Pictures paired with source code

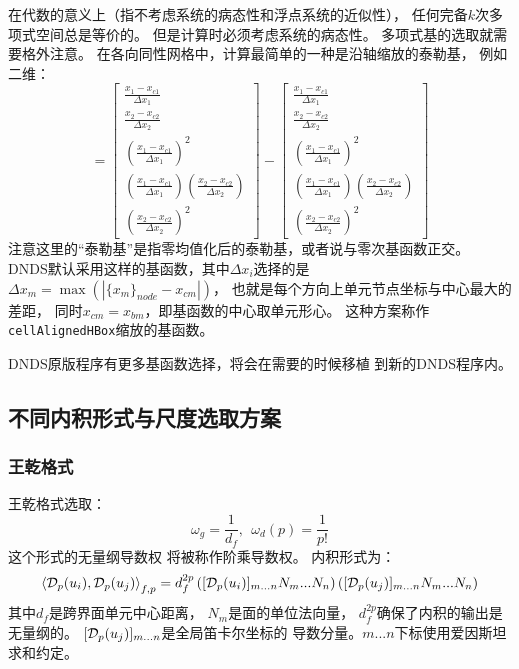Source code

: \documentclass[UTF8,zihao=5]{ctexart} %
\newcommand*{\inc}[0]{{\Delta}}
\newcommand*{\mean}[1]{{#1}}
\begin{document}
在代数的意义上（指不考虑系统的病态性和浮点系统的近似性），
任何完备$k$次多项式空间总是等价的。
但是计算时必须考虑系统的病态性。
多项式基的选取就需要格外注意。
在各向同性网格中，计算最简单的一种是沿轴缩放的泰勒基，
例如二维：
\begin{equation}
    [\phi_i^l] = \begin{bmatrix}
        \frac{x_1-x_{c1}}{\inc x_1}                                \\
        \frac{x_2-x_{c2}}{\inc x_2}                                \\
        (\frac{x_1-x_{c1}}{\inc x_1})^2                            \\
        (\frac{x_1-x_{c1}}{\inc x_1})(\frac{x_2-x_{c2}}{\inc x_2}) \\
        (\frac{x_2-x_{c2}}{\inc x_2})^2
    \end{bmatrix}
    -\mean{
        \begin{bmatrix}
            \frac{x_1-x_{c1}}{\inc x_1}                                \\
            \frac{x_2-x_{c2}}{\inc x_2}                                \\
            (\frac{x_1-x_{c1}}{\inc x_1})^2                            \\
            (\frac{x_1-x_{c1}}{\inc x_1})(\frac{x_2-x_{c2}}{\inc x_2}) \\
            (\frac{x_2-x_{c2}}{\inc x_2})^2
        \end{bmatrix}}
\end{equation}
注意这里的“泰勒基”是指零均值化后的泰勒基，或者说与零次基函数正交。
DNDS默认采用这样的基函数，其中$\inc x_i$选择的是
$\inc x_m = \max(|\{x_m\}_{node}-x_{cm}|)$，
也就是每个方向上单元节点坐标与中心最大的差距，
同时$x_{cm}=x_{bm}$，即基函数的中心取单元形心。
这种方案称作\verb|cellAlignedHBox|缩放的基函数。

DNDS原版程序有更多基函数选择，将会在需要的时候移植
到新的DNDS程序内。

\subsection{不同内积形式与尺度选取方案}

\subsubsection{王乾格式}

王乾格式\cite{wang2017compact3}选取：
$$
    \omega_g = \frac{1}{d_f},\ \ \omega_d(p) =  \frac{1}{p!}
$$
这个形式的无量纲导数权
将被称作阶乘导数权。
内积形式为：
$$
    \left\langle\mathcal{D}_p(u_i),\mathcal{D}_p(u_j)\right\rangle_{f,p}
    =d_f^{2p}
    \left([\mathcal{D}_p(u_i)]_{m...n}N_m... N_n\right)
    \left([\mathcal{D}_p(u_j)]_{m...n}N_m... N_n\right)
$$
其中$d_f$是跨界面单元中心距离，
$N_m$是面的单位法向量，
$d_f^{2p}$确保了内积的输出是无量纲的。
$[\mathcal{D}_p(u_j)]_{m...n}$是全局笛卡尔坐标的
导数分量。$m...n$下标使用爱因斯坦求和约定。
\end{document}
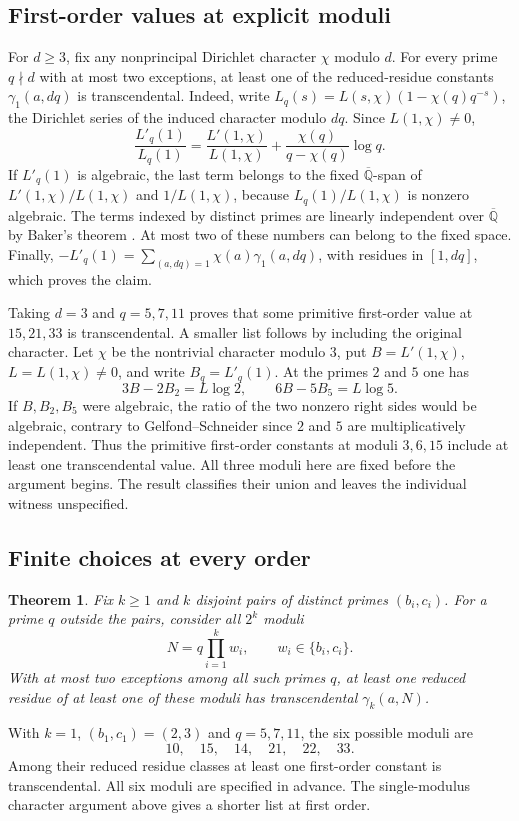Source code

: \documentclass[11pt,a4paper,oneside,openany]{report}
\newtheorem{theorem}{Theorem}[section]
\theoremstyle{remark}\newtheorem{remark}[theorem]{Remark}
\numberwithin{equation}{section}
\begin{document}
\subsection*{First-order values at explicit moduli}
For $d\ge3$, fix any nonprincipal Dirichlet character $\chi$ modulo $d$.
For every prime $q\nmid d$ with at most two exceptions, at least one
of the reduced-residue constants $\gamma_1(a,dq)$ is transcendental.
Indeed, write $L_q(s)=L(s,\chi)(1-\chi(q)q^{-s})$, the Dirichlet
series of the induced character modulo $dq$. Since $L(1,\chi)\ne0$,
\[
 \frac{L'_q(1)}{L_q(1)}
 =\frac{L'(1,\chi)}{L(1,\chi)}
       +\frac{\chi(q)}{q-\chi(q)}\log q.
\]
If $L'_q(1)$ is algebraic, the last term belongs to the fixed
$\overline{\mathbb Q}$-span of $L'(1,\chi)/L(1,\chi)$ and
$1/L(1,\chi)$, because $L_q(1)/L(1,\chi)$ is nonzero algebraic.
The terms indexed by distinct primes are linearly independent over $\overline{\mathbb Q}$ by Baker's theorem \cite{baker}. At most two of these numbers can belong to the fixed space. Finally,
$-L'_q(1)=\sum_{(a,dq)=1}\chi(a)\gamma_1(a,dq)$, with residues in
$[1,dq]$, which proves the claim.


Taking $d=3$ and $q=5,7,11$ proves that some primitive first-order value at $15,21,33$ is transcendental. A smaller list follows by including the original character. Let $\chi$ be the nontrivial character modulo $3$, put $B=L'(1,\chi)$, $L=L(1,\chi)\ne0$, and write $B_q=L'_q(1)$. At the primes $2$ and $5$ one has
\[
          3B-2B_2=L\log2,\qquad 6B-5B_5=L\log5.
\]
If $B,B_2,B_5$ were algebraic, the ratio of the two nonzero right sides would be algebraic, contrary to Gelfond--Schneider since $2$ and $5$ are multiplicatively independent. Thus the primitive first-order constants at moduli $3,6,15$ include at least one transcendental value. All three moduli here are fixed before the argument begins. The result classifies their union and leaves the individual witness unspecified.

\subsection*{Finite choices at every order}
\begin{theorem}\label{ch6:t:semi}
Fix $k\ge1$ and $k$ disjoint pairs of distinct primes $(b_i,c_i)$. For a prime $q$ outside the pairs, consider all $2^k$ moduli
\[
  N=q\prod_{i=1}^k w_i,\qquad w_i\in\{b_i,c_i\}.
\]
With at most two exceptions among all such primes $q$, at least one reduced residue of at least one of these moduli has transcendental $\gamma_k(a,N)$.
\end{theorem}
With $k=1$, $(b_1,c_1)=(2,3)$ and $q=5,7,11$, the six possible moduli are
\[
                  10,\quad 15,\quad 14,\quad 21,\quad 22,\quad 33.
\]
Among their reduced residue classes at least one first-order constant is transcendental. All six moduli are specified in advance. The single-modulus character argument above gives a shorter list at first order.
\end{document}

* * *

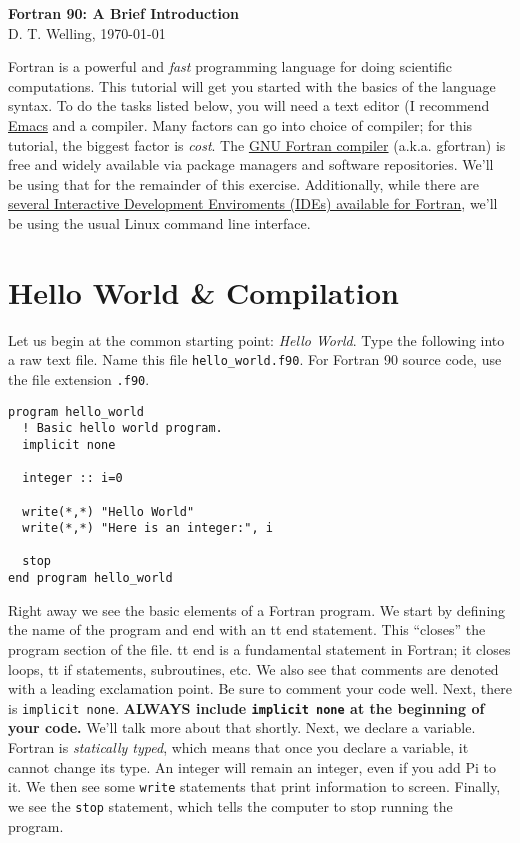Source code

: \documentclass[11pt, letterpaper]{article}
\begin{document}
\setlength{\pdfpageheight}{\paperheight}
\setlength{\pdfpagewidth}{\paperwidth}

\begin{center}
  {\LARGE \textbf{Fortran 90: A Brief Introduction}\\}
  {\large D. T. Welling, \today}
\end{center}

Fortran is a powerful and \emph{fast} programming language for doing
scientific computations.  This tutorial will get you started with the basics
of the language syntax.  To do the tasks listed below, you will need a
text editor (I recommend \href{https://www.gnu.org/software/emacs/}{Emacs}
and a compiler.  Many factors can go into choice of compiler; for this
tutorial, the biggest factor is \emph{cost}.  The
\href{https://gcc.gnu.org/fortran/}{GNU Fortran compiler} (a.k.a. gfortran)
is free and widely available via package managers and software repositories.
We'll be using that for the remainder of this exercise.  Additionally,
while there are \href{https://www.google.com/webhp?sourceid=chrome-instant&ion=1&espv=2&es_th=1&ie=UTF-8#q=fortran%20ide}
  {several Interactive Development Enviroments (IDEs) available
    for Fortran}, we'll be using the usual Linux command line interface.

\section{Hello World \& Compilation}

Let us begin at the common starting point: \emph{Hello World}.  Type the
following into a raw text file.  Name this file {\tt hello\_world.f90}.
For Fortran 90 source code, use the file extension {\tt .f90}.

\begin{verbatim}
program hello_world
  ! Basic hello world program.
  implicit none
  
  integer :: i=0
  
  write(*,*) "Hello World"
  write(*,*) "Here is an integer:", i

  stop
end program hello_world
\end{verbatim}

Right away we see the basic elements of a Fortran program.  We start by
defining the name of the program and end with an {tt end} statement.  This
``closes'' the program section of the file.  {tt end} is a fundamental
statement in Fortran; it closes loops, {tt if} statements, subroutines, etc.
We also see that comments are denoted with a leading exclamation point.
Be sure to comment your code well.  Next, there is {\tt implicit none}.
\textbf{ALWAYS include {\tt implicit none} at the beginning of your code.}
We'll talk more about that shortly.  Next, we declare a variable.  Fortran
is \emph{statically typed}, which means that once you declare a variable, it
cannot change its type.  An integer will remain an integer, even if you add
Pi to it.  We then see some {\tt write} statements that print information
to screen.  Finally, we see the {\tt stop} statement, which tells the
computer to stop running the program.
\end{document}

- **ASSIGNED TASK**:
Copy out each line of the data that has the word "some" in it.

- **ANSWER SPACE**:
Taking $d=3$ and $q=5,7,11$ proves that some primitive first-order value at $15,21,33$ is transcendental. A smaller list follows by including the original character. Let $\chi$ be the nontrivial character modulo $3$, put $B=L'(1,\chi)$, $L=L(1,\chi)\ne0$, and write $B_q=L'_q(1)$. At the primes $2$ and $5$ one has
Pi to it.  We then see some {\tt write} statements that print information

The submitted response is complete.